◆ Task material:
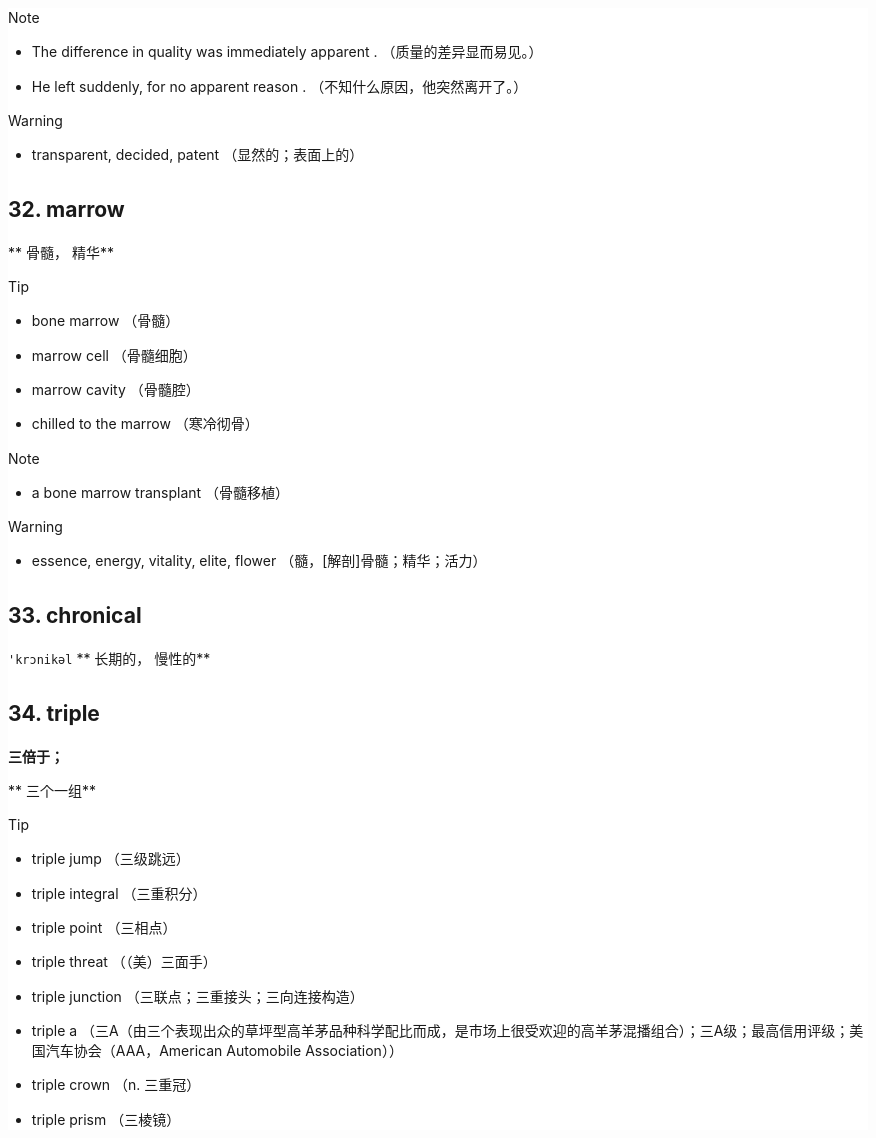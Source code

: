 > [!NOTE]
>
> - The difference in quality was immediately apparent . （质量的差异显而易见。）
>
> - He left suddenly, for no apparent reason . （不知什么原因，他突然离开了。）
>

> [!WARNING]
>
> - transparent, decided, patent （显然的；表面上的）
>

## 32. marrow

** 骨髓， 精华**

> [!TIP]
>
> - bone marrow （骨髓）
>
> - marrow cell （骨髓细胞）
>
> - marrow cavity （骨髓腔）
>
> - chilled to the marrow （寒冷彻骨）
>

> [!NOTE]
>
> - a bone marrow transplant （骨髓移植）
>

> [!WARNING]
>
> - essence, energy, vitality, elite, flower （髓，[解剖]骨髓；精华；活力）
>

## 33. chronical

`'krɔnikəl`  ** 长期的， 慢性的**

## 34. triple

**三倍于；**

** 三个一组**

> [!TIP]
>
> - triple jump （三级跳远）
>
> - triple integral （三重积分）
>
> - triple point （三相点）
>
> - triple threat （（美）三面手）
>
> - triple junction （三联点；三重接头；三向连接构造）
>
> - triple a （三A（由三个表现出众的草坪型高羊茅品种科学配比而成，是市场上很受欢迎的高羊茅混播组合）；三A级；最高信用评级；美国汽车协会（AAA，American Automobile Association））
>
> - triple crown （n. 三重冠）
>
> - triple prism （三棱镜）
>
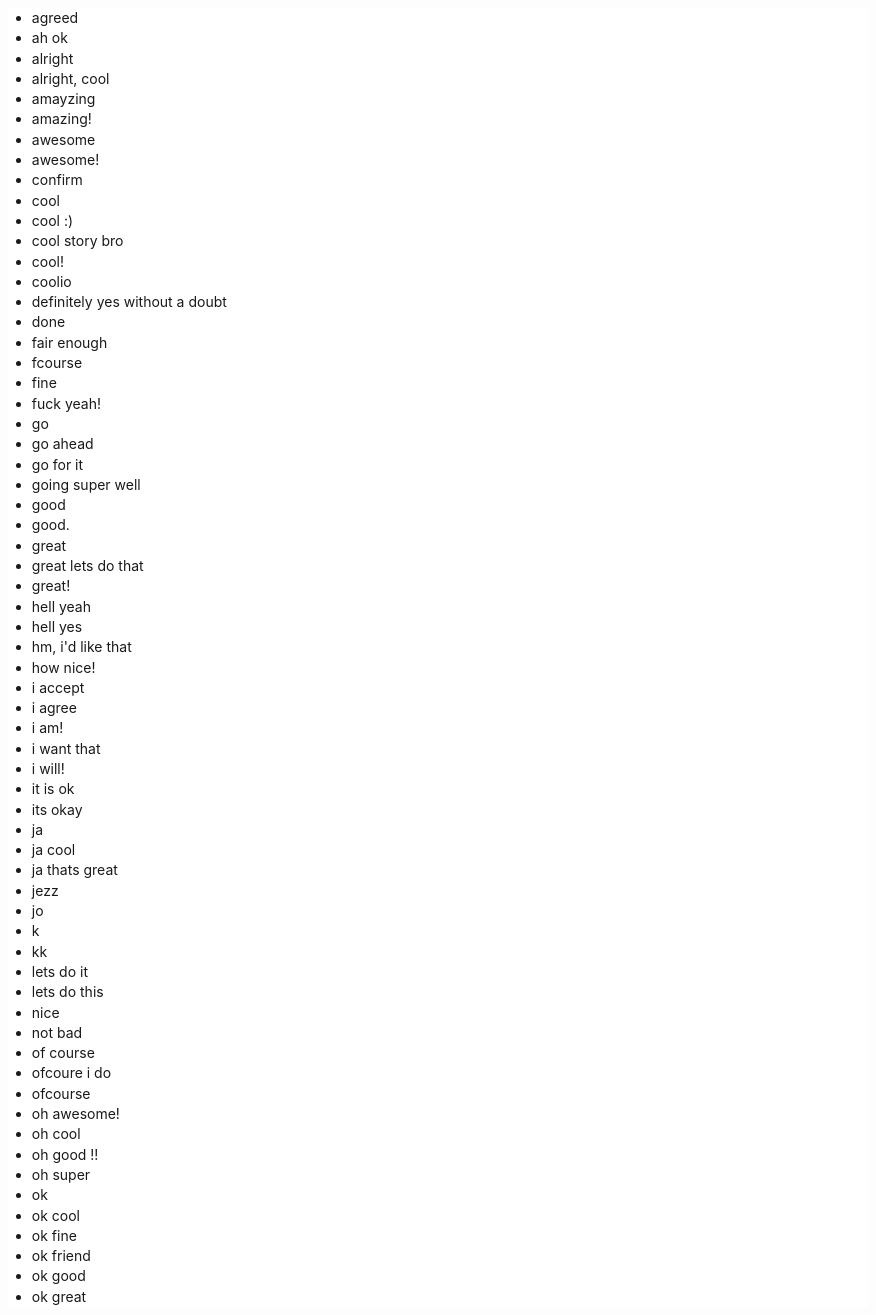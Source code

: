 - agreed
- ah ok
- alright
- alright, cool
- amayzing
- amazing!
- awesome
- awesome!
- confirm
- cool
- cool :)
- cool story bro
- cool!
- coolio
- definitely yes without a doubt
- done
- fair enough
- fcourse
- fine
- fuck yeah!
- go
- go ahead
- go for it
- going super well
- good
- good.
- great
- great lets do that
- great!
- hell yeah
- hell yes
- hm, i'd like that
- how nice!
- i accept
- i agree
- i am!
- i want that
- i will!
- it is ok
- its okay
- ja
- ja cool
- ja thats great
- jezz
- jo
- k
- kk
- lets do it
- lets do this
- nice
- not bad
- of course
- ofcoure i do
- ofcourse
- oh awesome!
- oh cool
- oh good !!
- oh super
- ok
- ok cool
- ok fine
- ok friend
- ok good
- ok great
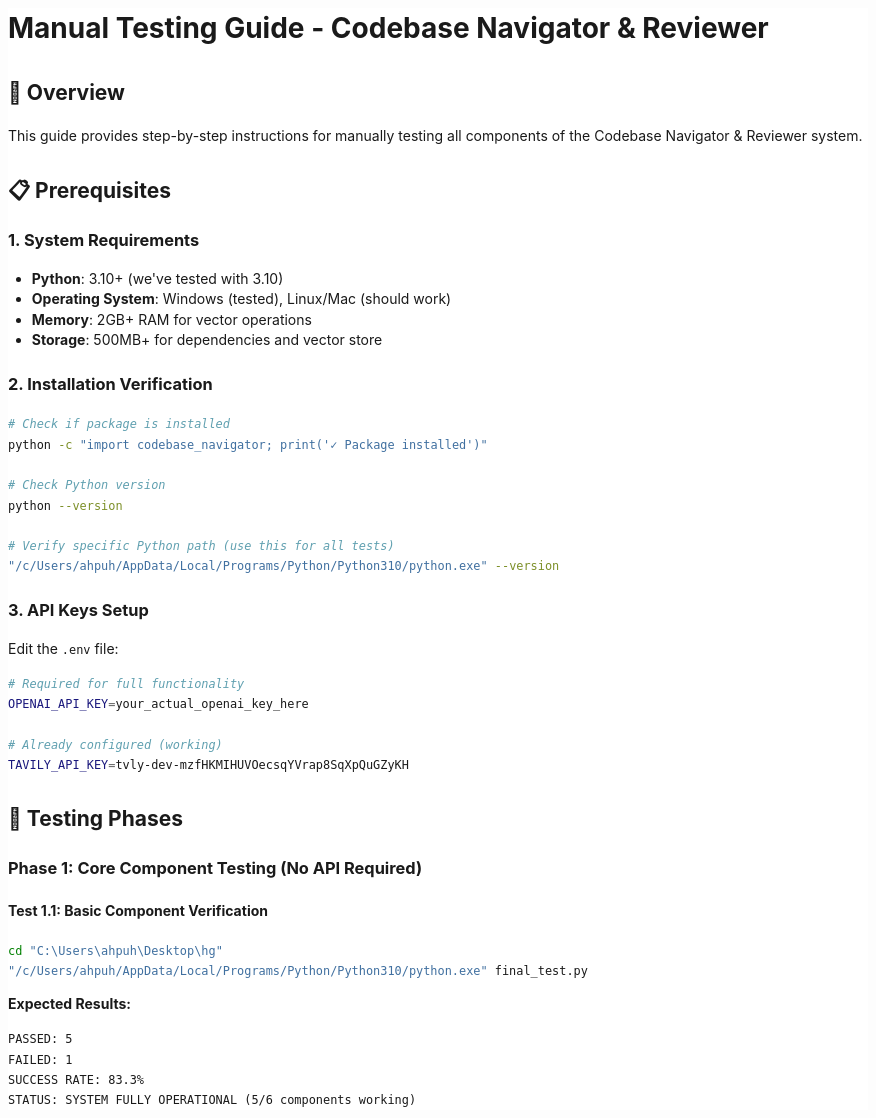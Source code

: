 # Manual Testing Guide - Codebase Navigator & Reviewer

## 🎯 Overview
This guide provides step-by-step instructions for manually testing all components of the Codebase Navigator & Reviewer system.

## 📋 Prerequisites

### 1. System Requirements
- **Python**: 3.10+ (we've tested with 3.10)
- **Operating System**: Windows (tested), Linux/Mac (should work)
- **Memory**: 2GB+ RAM for vector operations
- **Storage**: 500MB+ for dependencies and vector store

### 2. Installation Verification
```bash
# Check if package is installed
python -c "import codebase_navigator; print('✓ Package installed')"

# Check Python version
python --version

# Verify specific Python path (use this for all tests)
"/c/Users/ahpuh/AppData/Local/Programs/Python/Python310/python.exe" --version
```

### 3. API Keys Setup
Edit the `.env` file:
```bash
# Required for full functionality
OPENAI_API_KEY=your_actual_openai_key_here

# Already configured (working)
TAVILY_API_KEY=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
```

## 🧪 Testing Phases

### Phase 1: Core Component Testing (No API Required)

#### Test 1.1: Basic Component Verification
```bash
cd "C:\Users\ahpuh\Desktop\hg"
"/c/Users/ahpuh/AppData/Local/Programs/Python/Python310/python.exe" final_test.py
```

**Expected Results:**
```
PASSED: 5
FAILED: 1  
SUCCESS RATE: 83.3%
STATUS: SYSTEM FULLY OPERATIONAL (5/6 components working)
```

◆ Required work:
If a line in the listing contains "Users", it counts. Say how many lines count, with no other words.

◆ Solution for this problem:
3